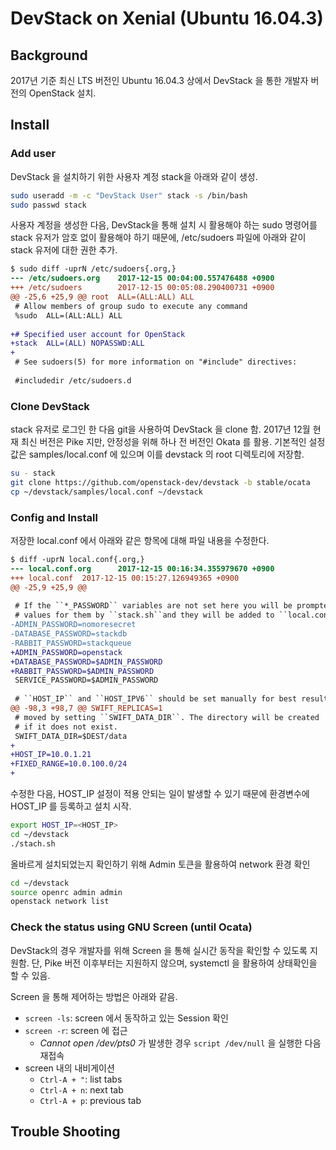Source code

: # DevStack on Xenial (Ubuntu 16.04.3)

## Background

2017년 기준 최신 LTS 버전인 Ubuntu 16.04.3 상에서 DevStack 을 통한 개발자 버전의 OpenStack 설치.

## Install

### Add user

DevStack 을 설치하기 위한 사용자 계정 stack을 아래와 같이 생성.

```bash
sudo useradd -m -c "DevStack User" stack -s /bin/bash
sudo passwd stack
```

사용자 계정을 생성한 다음, DevStack을 통해 설치 시 활용해야 하는 sudo 명령어를 stack 유저가 암호 없이 활용해야 하기 때문에, /etc/sudoers 파일에 아래와 같이 stack 유저에 대한 권한 추가.

```diff
$ sudo diff -uprN /etc/sudoers{.org,}
--- /etc/sudoers.org    2017-12-15 00:04:00.557476488 +0900
+++ /etc/sudoers        2017-12-15 00:05:08.290400731 +0900
@@ -25,6 +25,9 @@ root  ALL=(ALL:ALL) ALL
 # Allow members of group sudo to execute any command
 %sudo  ALL=(ALL:ALL) ALL
 
+# Specified user account for OpenStack
+stack  ALL=(ALL) NOPASSWD:ALL
+
 # See sudoers(5) for more information on "#include" directives:
 
 #includedir /etc/sudoers.d
```

### Clone DevStack

stack 유저로 로그인 한 다음 git을 사용하여 DevStack 을 clone 함. 2017년 12월 현재 최신 버전은 Pike 지만, 안정성을 위해 하나 전 버전인 Okata 를 활용. 기본적인 설정값은 samples/local.conf 에 있으며 이를 devstack 의 root 디렉토리에 저장함.

```bash
su - stack
git clone https://github.com/openstack-dev/devstack -b stable/ocata
cp ~/devstack/samples/local.conf ~/devstack
```

### Config and Install

저장한 local.conf 에서 아래와 같은 항목에 대해 파일 내용을 수정한다.

```diff
$ diff -uprN local.conf{.org,}
--- local.conf.org      2017-12-15 00:16:34.355979670 +0900
+++ local.conf  2017-12-15 00:15:27.126949365 +0900
@@ -25,9 +25,9 @@
 
 # If the ``*_PASSWORD`` variables are not set here you will be prompted to enter
 # values for them by ``stack.sh``and they will be added to ``local.conf``.
-ADMIN_PASSWORD=nomoresecret
-DATABASE_PASSWORD=stackdb
-RABBIT_PASSWORD=stackqueue
+ADMIN_PASSWORD=openstack
+DATABASE_PASSWORD=$ADMIN_PASSWORD
+RABBIT_PASSWORD=$ADMIN_PASSWORD
 SERVICE_PASSWORD=$ADMIN_PASSWORD
 
 # ``HOST_IP`` and ``HOST_IPV6`` should be set manually for best results if
@@ -98,3 +98,7 @@ SWIFT_REPLICAS=1
 # moved by setting ``SWIFT_DATA_DIR``. The directory will be created
 # if it does not exist.
 SWIFT_DATA_DIR=$DEST/data
+
+HOST_IP=10.0.1.21
+FIXED_RANGE=10.0.100.0/24
+
```

수정한 다음, HOST\_IP 설정이 적용 안되는 일이 발생할 수 있기 때문에 환경변수에 HOST\_IP 를 등록하고 설치 시작.

```bash
export HOST_IP=<HOST_IP>
cd ~/devstack
./stach.sh
```

올바르게 설치되었는지 확인하기 위해 Admin 토큰을 활용하여 network 환경 확인

```bash
cd ~/devstack
source openrc admin admin
openstack network list
```

### Check the status using GNU Screen (until Ocata)

DevStack의 경우 개발자를 위해 Screen 을 통해 실시간 동작을 확인할 수 있도록 지원함. 단, Pike 버전 이후부터는 지원하지 않으며, systemctl 을 활용하여 상태확인을 할 수 있음.

Screen 을 통해 제어하는 방법은 아래와 같음.

* `screen -ls`: screen 에서 동작하고 있는 Session 확인
* `screen -r`: screen 에 접근
  * _Cannot open /dev/pts0_ 가 발생한 경우 `script /dev/null` 을 실행한 다음 재접속
* screen 내의 내비게이션
  * `Ctrl-A + "`: list tabs
  * `Ctrl-A + n`: next tab
  * `Ctrl-A + p`: previous tab

## Trouble Shooting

▶ **PROMPT**:
Across the entries, state how many lines contain "list", giving the number only.

▶ **TASK RESPONSE**:
2